Argentina's Dirty War revisited after new pope is elected
The selection of Jorge Bergoglio as the next leader of the Catholic Church has reopened old wounds from Argentina's past during the Dirty War. But some activists say Pope Francis shouldn't be lumped in with church figures who supported the dictatorship.
The new leader of the Catholic Church, the former Cardinal Jorge Mario Bergoglio of Argentina, is a precedent breaker in many ways.
Pope Francis is the Vatican's first Jesuit leader and the first pope from the Americas. But his selection has awakened old concerns about the role Argentina's Catholic Church. Some critics have alleged that Bergoglio may have been complicit in the military regime's human rights violations.
In 1976, a military junta seized control of the Argentinian government, and thousands of people disappeared. It became known as the Dirty War and ended in 1983.

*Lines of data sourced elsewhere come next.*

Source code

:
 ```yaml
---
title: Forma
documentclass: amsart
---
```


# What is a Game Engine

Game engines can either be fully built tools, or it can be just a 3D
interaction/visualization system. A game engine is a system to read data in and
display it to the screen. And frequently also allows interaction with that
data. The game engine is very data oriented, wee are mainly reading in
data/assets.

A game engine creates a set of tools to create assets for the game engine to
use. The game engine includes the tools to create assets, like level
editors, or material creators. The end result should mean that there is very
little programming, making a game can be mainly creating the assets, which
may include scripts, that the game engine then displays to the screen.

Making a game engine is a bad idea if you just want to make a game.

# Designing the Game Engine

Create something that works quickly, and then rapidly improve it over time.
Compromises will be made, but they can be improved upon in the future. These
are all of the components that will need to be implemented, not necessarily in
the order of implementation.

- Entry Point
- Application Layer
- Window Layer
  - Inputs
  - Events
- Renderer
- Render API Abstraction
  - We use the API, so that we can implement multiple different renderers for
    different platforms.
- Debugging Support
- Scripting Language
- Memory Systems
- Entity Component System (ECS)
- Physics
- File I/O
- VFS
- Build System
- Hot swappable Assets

Bergoglio was the top Jesuit in Argentina during the junta years. During that time, two of his priests disappeared and were subsequently tortured.
John Dinges, a journalism professor at Columbia University and author of "The Condor Years: How Pinochet and his Allie Brought Terrorism to Three Continents," says there are questions whether Bergoglio did anything to try and prevent this..

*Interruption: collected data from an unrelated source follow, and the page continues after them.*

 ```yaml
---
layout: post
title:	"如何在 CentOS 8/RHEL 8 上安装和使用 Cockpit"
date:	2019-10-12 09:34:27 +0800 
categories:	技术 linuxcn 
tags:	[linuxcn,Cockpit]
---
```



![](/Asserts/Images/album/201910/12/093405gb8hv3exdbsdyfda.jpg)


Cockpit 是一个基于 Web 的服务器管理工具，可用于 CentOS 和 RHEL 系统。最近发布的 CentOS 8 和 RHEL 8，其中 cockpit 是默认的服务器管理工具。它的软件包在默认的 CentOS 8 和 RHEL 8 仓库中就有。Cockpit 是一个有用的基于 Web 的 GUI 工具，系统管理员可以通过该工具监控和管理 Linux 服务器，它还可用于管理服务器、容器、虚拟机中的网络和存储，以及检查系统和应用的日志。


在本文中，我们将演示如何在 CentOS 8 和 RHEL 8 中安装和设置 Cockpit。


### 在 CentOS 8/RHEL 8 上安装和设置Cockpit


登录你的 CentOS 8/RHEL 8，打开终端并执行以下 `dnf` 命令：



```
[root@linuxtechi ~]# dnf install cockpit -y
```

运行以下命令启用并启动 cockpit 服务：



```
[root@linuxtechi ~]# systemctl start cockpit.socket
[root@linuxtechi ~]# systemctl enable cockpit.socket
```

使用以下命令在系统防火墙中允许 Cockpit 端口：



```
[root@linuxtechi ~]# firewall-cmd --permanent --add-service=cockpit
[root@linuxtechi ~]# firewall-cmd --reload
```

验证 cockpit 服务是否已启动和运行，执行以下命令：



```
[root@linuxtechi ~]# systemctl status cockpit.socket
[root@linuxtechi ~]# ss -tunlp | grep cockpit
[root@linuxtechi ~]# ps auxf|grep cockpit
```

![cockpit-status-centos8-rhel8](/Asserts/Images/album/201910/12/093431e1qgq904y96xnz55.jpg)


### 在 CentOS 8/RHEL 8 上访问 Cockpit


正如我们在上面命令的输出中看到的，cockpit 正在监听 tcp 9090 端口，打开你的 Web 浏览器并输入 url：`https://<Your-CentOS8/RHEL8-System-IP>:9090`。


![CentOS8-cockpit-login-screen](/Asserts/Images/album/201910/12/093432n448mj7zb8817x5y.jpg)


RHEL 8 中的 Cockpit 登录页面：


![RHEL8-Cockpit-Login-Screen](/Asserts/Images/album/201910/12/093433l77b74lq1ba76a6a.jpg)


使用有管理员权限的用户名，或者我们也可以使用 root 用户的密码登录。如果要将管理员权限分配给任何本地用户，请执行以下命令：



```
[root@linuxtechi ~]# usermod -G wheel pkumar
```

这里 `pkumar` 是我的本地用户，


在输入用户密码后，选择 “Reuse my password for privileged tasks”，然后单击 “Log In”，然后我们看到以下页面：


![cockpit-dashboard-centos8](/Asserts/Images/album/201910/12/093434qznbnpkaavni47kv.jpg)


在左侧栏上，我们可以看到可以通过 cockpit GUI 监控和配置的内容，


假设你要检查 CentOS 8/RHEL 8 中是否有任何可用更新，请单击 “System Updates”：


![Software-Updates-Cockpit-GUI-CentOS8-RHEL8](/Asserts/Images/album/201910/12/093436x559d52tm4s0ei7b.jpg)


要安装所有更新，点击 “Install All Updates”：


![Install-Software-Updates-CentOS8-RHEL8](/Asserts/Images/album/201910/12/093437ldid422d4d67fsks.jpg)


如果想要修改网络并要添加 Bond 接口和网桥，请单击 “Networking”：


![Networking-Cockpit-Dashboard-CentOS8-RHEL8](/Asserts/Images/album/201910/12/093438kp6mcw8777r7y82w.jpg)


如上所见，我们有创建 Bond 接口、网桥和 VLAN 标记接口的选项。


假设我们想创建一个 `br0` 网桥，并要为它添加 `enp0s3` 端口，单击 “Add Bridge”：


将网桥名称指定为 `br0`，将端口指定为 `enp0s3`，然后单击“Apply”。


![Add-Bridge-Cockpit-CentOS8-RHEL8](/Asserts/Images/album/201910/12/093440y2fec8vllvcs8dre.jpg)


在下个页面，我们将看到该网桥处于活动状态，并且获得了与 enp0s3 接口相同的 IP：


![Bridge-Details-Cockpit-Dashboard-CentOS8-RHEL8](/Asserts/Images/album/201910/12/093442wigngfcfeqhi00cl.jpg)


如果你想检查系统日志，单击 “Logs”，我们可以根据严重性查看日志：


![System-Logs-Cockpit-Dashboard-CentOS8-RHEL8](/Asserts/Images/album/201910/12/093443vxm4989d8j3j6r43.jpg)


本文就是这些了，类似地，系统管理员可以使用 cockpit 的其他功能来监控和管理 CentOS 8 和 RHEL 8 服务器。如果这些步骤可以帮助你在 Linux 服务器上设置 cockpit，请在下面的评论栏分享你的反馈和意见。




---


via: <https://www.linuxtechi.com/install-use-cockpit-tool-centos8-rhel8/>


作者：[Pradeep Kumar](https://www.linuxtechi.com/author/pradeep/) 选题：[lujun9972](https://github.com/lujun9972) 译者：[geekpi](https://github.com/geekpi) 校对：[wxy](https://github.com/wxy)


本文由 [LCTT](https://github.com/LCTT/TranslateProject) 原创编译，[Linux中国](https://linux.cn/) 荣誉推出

"He had actually dismissed them because they were too progressive. They were then kidnapped and after a short period of time, they appeared disheveled, beat up, tortured, undressed on the street," he said.
But it's equally unknown if Bergoglio played a role in winning their release from their captors. There is no evidence Bergoglio passed a message to the military encouraging them to detain the two Jesuits who disappeared, Dinges said.

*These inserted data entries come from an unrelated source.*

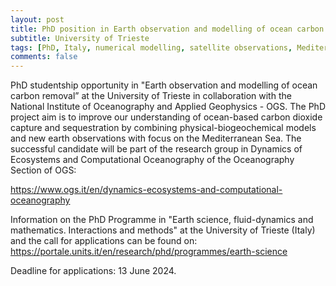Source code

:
 ```yaml
---
layout: post
title: PhD position in Earth observation and modelling of ocean carbon removal (Trieste, Italy)
subtitle: University of Trieste
tags: [PhD, Italy, numerical modelling, satellite observations, Mediterranean Sea]
comments: false
---
```

PhD studentship opportunity in "Earth observation and modelling of ocean carbon removal” at the University of Trieste in collaboration with the National Institute of Oceanography and Applied Geophysics - OGS.
The PhD project aim is to improve our understanding of ocean-based carbon dioxide capture and sequestration by combining physical-biogeochemical models and new earth observations with focus on the Mediterranean Sea.
The successful candidate will be part of the research group in Dynamics of Ecosystems and Computational Oceanography of the Oceanography Section of OGS:

https://www.ogs.it/en/dynamics-ecosystems-and-computational-oceanography

Information on the PhD Programme in "Earth science, fluid-dynamics and mathematics. Interactions and methods" at the University of Trieste (Italy) and the call for applications can be found on: https://portale.units.it/en/research/phd/programmes/earth-science

Deadline for applications: 13 June 2024.
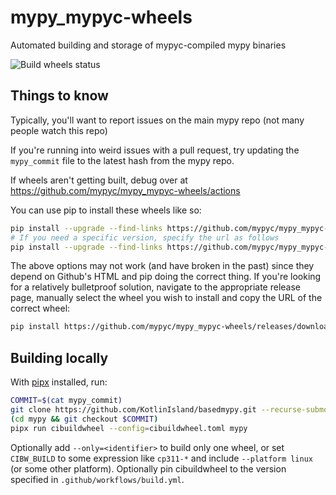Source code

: # mypy_mypyc-wheels
Automated building and storage of mypyc-compiled mypy binaries

![Build wheels status](https://github.com/mypyc/mypy_mypyc-wheels/workflows/Build%20wheels/badge.svg)

## Things to know

Typically, you'll want to report issues on the main mypy repo (not many people
watch this repo)

If you're running into weird issues with a pull request, try updating the
`mypy_commit` file to the latest hash from the mypy repo.

If wheels aren't getting built, debug over at
https://github.com/mypyc/mypy_mypyc-wheels/actions

You can use pip to install these wheels like so:
```bash
pip install --upgrade --find-links https://github.com/mypyc/mypy_mypyc-wheels/releases/ mypy
# If you need a specific version, specify the url as follows
pip install --upgrade --find-links https://github.com/mypyc/mypy_mypyc-wheels/releases/expanded_assets/v0.990+dev.4ccfca162184ddbc9139f7a3abd72ce7139a2ec3 mypy
```

The above options may not work (and have broken in the past) since they depend on Github's HTML
and pip doing the correct thing. If you're looking for a relatively bulletproof solution,
navigate to the appropriate release page, manually select the wheel you wish to install and copy
the URL of the correct wheel:
```bash
pip install https://github.com/mypyc/mypy_mypyc-wheels/releases/download/v0.990%2Bdev.4ccfca162184ddbc9139f7a3abd72ce7139a2ec3/mypy-0.990+dev.4ccfca162184ddbc9139f7a3abd72ce7139a2ec3-cp310-cp310-manylinux_2_17_x86_64.manylinux2014_x86_64.whl
```

##  Building locally

With [pipx](https://pipx.pypa.io) installed, run:

```bash
COMMIT=$(cat mypy_commit)
git clone https://github.com/KotlinIsland/basedmypy.git --recurse-submodules
(cd mypy && git checkout $COMMIT)
pipx run cibuildwheel --config=cibuildwheel.toml mypy
```

Optionally add `--only=<identifier>` to build only one wheel, or set
`CIBW_BUILD` to some expression like `cp311-*` and include `--platform linux`
(or some other platform). Optionally pin cibuildwheel to the version specified
in `.github/workflows/build.yml`.
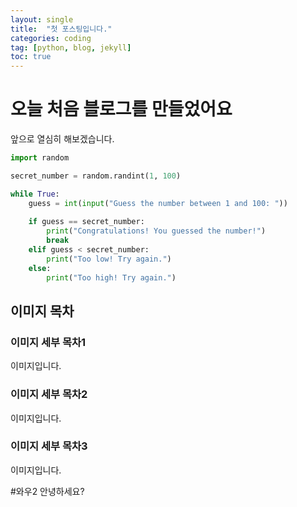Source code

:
 ```yaml
---
layout: single
title:  "첫 포스팅입니다."
categories: coding
tag: [python, blog, jekyll]
toc: true
---
```

# 오늘 처음 블로그를 만들었어요

앞으로 열심히 해보겠습니다.

```python
import random

secret_number = random.randint(1, 100)

while True:
    guess = int(input("Guess the number between 1 and 100: "))
    
    if guess == secret_number:
        print("Congratulations! You guessed the number!")
        break
    elif guess < secret_number:
        print("Too low! Try again.")
    else:
        print("Too high! Try again.")
```
## 이미지 목차

### 이미지 세부 목차1
이미지입니다.
### 이미지 세부 목차2
이미지입니다.
### 이미지 세부 목차3
이미지입니다.

#와우2
안녕하세요?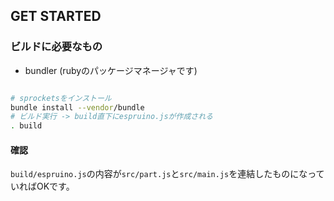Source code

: ## GET STARTED

### ビルドに必要なもの 

* bundler (rubyのパッケージマネージャです)

```bash

# sprocketsをインストール
bundle install --vendor/bundle
# ビルド実行 -> build直下にespruino.jsが作成される
. build

```

#### 確認

`build/espruino.js`の内容が`src/part.js`と`src/main.js`を連結したものになっていればOKです。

During a similar period of violence and unrest in neighboring Chile, the Catholic Church was a leader in the human rights movement, saving thousands of lives. But in Argentina, the church did nothing to protect the people from the military, Dinges said.
"The hierarchy of the church, which would include the head of the Jesuits — did not speak out in favor of human rights, did not speak out against the dictatorship," he said. "In fact, the only statements that they made were basically to congratulate the military on re-establishing order."
There are at least 10,000 documented cases of people who disappeared during the Dirty War.
Many of these victims were Catholics, but they weren't considered active Catholics, Dinges said. Other victims were members of revolutionary Marxist groups, described at the time as terrorists who carried out violent acts, he added.
"The affiliation with the church was between the right wing and the church in Argentina, the opposite in many other countries," he said. "But you didn't have a really strong liberation theology presence in Argentina, and certainly, the hierarchy was definitely against those progressives."
The Associated Press reports some leading Argentine human activists say Bergoglio shouldn't be included with other church figures that were "closely aligned with the dictatorship."
In the case of the abducted Jesuit priests, the best scenario for Bergoglio would be that he went to the military and actively intervened, saving their lives, Dinges said. Which is conceivable.
"The fact that they were not killed is certainly significant," he said. "Then of course, we need to find out what else he did on behalf of the thousands and thousands of people that were disappearing off the streets."